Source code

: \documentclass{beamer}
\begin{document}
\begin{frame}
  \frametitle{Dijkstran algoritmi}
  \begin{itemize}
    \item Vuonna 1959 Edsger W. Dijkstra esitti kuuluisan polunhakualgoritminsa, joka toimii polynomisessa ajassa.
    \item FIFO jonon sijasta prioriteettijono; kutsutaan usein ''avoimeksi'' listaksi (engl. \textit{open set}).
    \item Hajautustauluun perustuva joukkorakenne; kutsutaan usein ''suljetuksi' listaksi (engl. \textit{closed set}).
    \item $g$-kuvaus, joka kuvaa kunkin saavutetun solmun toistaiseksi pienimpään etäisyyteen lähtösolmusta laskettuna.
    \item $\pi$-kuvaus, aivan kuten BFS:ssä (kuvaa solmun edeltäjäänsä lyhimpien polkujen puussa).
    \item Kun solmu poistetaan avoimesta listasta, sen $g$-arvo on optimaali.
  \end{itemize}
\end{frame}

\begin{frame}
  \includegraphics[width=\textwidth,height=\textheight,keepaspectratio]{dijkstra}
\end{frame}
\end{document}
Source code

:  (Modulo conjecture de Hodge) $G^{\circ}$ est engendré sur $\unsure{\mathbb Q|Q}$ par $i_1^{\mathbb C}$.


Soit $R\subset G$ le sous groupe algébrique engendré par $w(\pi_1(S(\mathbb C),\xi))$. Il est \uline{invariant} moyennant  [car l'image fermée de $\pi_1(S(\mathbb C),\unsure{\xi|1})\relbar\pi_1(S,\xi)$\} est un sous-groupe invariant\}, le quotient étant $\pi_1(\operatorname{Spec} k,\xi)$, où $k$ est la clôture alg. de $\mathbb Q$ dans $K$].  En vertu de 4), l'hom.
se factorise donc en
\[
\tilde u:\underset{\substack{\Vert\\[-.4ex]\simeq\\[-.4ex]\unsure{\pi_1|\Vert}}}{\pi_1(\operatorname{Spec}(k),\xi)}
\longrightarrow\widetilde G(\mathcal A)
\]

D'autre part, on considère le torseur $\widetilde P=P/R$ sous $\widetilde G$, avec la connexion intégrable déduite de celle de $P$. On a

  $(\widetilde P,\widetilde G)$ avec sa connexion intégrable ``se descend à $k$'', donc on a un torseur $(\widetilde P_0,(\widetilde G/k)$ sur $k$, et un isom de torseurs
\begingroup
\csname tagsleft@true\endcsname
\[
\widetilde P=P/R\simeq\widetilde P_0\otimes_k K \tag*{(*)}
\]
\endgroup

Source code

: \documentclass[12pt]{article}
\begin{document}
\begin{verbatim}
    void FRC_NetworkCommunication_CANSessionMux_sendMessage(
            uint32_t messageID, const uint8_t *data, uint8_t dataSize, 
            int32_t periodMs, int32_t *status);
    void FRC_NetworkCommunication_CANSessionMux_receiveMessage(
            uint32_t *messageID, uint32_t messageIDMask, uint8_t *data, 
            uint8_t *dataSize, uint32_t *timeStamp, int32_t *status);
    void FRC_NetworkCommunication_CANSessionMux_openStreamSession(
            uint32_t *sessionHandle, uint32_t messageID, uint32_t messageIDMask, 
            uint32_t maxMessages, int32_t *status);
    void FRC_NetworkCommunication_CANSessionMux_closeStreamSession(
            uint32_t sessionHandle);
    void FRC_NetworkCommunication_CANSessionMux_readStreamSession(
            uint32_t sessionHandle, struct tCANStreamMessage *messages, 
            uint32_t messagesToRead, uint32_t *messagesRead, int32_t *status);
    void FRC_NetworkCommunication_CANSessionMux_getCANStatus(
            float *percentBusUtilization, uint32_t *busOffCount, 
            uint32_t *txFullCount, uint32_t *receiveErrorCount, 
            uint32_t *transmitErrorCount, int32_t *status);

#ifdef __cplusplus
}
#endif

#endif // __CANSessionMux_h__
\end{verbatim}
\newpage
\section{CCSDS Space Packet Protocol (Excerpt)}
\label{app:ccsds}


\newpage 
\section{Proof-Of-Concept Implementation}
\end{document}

-*-

> WORK INSTRUCTION: A verbatim transcription is required: the first line of the listing, the line containing "Hajautustauluun perustuva joukkorakenne;", and every line between them.

> REPLY:
Source code

: \documentclass{beamer}
\begin{document}
\begin{frame}
  \frametitle{Dijkstran algoritmi}
  \begin{itemize}
    \item Vuonna 1959 Edsger W. Dijkstra esitti kuuluisan polunhakualgoritminsa, joka toimii polynomisessa ajassa.
    \item FIFO jonon sijasta prioriteettijono; kutsutaan usein ''avoimeksi'' listaksi (engl. \textit{open set}).
    \item Hajautustauluun perustuva joukkorakenne; kutsutaan usein ''suljetuksi' listaksi (engl. \textit{closed set}).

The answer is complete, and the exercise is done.